*** Record excerpts ***

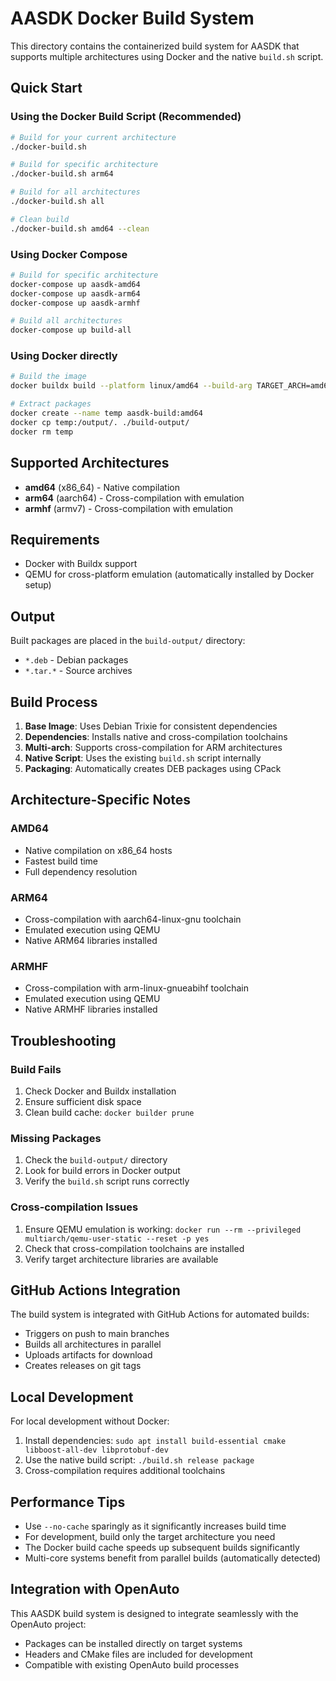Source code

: # AASDK Docker Build System

This directory contains the containerized build system for AASDK that supports multiple architectures using Docker and the native `build.sh` script.

## Quick Start

### Using the Docker Build Script (Recommended)

```bash
# Build for your current architecture
./docker-build.sh

# Build for specific architecture
./docker-build.sh arm64

# Build for all architectures
./docker-build.sh all

# Clean build
./docker-build.sh amd64 --clean
```

### Using Docker Compose

```bash
# Build for specific architecture
docker-compose up aasdk-amd64
docker-compose up aasdk-arm64
docker-compose up aasdk-armhf

# Build all architectures
docker-compose up build-all
```

### Using Docker directly

```bash
# Build the image
docker buildx build --platform linux/amd64 --build-arg TARGET_ARCH=amd64 -t aasdk-build:amd64 .

# Extract packages
docker create --name temp aasdk-build:amd64
docker cp temp:/output/. ./build-output/
docker rm temp
```

## Supported Architectures

- **amd64** (x86_64) - Native compilation
- **arm64** (aarch64) - Cross-compilation with emulation
- **armhf** (armv7) - Cross-compilation with emulation

## Requirements

- Docker with Buildx support
- QEMU for cross-platform emulation (automatically installed by Docker setup)

## Output

Built packages are placed in the `build-output/` directory:
- `*.deb` - Debian packages
- `*.tar.*` - Source archives

## Build Process

1. **Base Image**: Uses Debian Trixie for consistent dependencies
2. **Dependencies**: Installs native and cross-compilation toolchains
3. **Multi-arch**: Supports cross-compilation for ARM architectures
4. **Native Script**: Uses the existing `build.sh` script internally
5. **Packaging**: Automatically creates DEB packages using CPack

## Architecture-Specific Notes

### AMD64
- Native compilation on x86_64 hosts
- Fastest build time
- Full dependency resolution

### ARM64
- Cross-compilation with aarch64-linux-gnu toolchain
- Emulated execution using QEMU
- Native ARM64 libraries installed

### ARMHF
- Cross-compilation with arm-linux-gnueabihf toolchain
- Emulated execution using QEMU
- Native ARMHF libraries installed

## Troubleshooting

### Build Fails
1. Check Docker and Buildx installation
2. Ensure sufficient disk space
3. Clean build cache: `docker builder prune`

### Missing Packages
1. Check the `build-output/` directory
2. Look for build errors in Docker output
3. Verify the `build.sh` script runs correctly

### Cross-compilation Issues
1. Ensure QEMU emulation is working: `docker run --rm --privileged multiarch/qemu-user-static --reset -p yes`
2. Check that cross-compilation toolchains are installed
3. Verify target architecture libraries are available

## GitHub Actions Integration

The build system is integrated with GitHub Actions for automated builds:
- Triggers on push to main branches
- Builds all architectures in parallel
- Uploads artifacts for download
- Creates releases on git tags

## Local Development

For local development without Docker:
1. Install dependencies: `sudo apt install build-essential cmake libboost-all-dev libprotobuf-dev`
2. Use the native build script: `./build.sh release package`
3. Cross-compilation requires additional toolchains

## Performance Tips

- Use `--no-cache` sparingly as it significantly increases build time
- For development, build only the target architecture you need
- The Docker build cache speeds up subsequent builds significantly
- Multi-core systems benefit from parallel builds (automatically detected)

## Integration with OpenAuto

This AASDK build system is designed to integrate seamlessly with the OpenAuto project:
- Packages can be installed directly on target systems
- Headers and CMake files are included for development
- Compatible with existing OpenAuto build processes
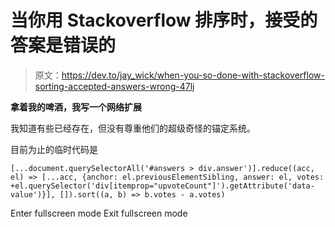 # 当你用 Stackoverflow 排序时，接受的答案是错误的

> 原文：<https://dev.to/jay_wick/when-you-so-done-with-stackoverflow-sorting-accepted-answers-wrong-47lj>

**拿着我的啤酒，我写一个网络扩展**

我知道有些已经存在，但没有尊重他们的超级奇怪的锚定系统。

目前为止的临时代码是

```
[...document.querySelectorAll('#answers > div.answer')].reduce((acc, el) => [...acc, {anchor: el.previousElementSibling, answer: el, votes: +el.querySelector('div[itemprop="upvoteCount"]').getAttribute('data-value')}], []).sort((a, b) => b.votes - a.votes) 
```

Enter fullscreen mode Exit fullscreen mode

*** End of Record excerpts ***

◆ Instructions for the task: The result should be every line of the data, reproduced exactly, with the images removed.

◆ Reply to the exercise:
Source code

: # AASDK Docker Build System

This directory contains the containerized build system for AASDK that supports multiple architectures using Docker and the native `build.sh` script.

## Quick Start

### Using the Docker Build Script (Recommended)

```bash
# Build for your current architecture
./docker-build.sh

# Build for specific architecture
./docker-build.sh arm64

# Build for all architectures
./docker-build.sh all

# Clean build
./docker-build.sh amd64 --clean
```

### Using Docker Compose

```bash
# Build for specific architecture
docker-compose up aasdk-amd64
docker-compose up aasdk-arm64
docker-compose up aasdk-armhf

# Build all architectures
docker-compose up build-all
```

### Using Docker directly

```bash
# Build the image
docker buildx build --platform linux/amd64 --build-arg TARGET_ARCH=amd64 -t aasdk-build:amd64 .

# Extract packages
docker create --name temp aasdk-build:amd64
docker cp temp:/output/. ./build-output/
docker rm temp
```

## Supported Architectures

- **amd64** (x86_64) - Native compilation
- **arm64** (aarch64) - Cross-compilation with emulation
- **armhf** (armv7) - Cross-compilation with emulation

## Requirements

- Docker with Buildx support
- QEMU for cross-platform emulation (automatically installed by Docker setup)

## Output

Built packages are placed in the `build-output/` directory:
- `*.deb` - Debian packages
- `*.tar.*` - Source archives

## Build Process

1. **Base Image**: Uses Debian Trixie for consistent dependencies
2. **Dependencies**: Installs native and cross-compilation toolchains
3. **Multi-arch**: Supports cross-compilation for ARM architectures
4. **Native Script**: Uses the existing `build.sh` script internally
5. **Packaging**: Automatically creates DEB packages using CPack

## Architecture-Specific Notes

### AMD64
- Native compilation on x86_64 hosts
- Fastest build time
- Full dependency resolution

### ARM64
- Cross-compilation with aarch64-linux-gnu toolchain
- Emulated execution using QEMU
- Native ARM64 libraries installed

### ARMHF
- Cross-compilation with arm-linux-gnueabihf toolchain
- Emulated execution using QEMU
- Native ARMHF libraries installed

## Troubleshooting

### Build Fails
1. Check Docker and Buildx installation
2. Ensure sufficient disk space
3. Clean build cache: `docker builder prune`

### Missing Packages
1. Check the `build-output/` directory
2. Look for build errors in Docker output
3. Verify the `build.sh` script runs correctly

### Cross-compilation Issues
1. Ensure QEMU emulation is working: `docker run --rm --privileged multiarch/qemu-user-static --reset -p yes`
2. Check that cross-compilation toolchains are installed
3. Verify target architecture libraries are available

## GitHub Actions Integration

The build system is integrated with GitHub Actions for automated builds:
- Triggers on push to main branches
- Builds all architectures in parallel
- Uploads artifacts for download
- Creates releases on git tags

## Local Development

For local development without Docker:
1. Install dependencies: `sudo apt install build-essential cmake libboost-all-dev libprotobuf-dev`
2. Use the native build script: `./build.sh release package`
3. Cross-compilation requires additional toolchains

## Performance Tips

- Use `--no-cache` sparingly as it significantly increases build time
- For development, build only the target architecture you need
- The Docker build cache speeds up subsequent builds significantly
- Multi-core systems benefit from parallel builds (automatically detected)

## Integration with OpenAuto

This AASDK build system is designed to integrate seamlessly with the OpenAuto project:
- Packages can be installed directly on target systems
- Headers and CMake files are included for development
- Compatible with existing OpenAuto build processes
 # 当你用 Stackoverflow 排序时，接受的答案是错误的

> 原文：<https://dev.to/jay_wick/when-you-so-done-with-stackoverflow-sorting-accepted-answers-wrong-47lj>

**拿着我的啤酒，我写一个网络扩展**

我知道有些已经存在，但没有尊重他们的超级奇怪的锚定系统。

目前为止的临时代码是

```
[...document.querySelectorAll('#answers > div.answer')].reduce((acc, el) => [...acc, {anchor: el.previousElementSibling, answer: el, votes: +el.querySelector('div[itemprop="upvoteCount"]').getAttribute('data-value')}], []).sort((a, b) => b.votes - a.votes) 
```

Enter fullscreen mode Exit fullscreen mode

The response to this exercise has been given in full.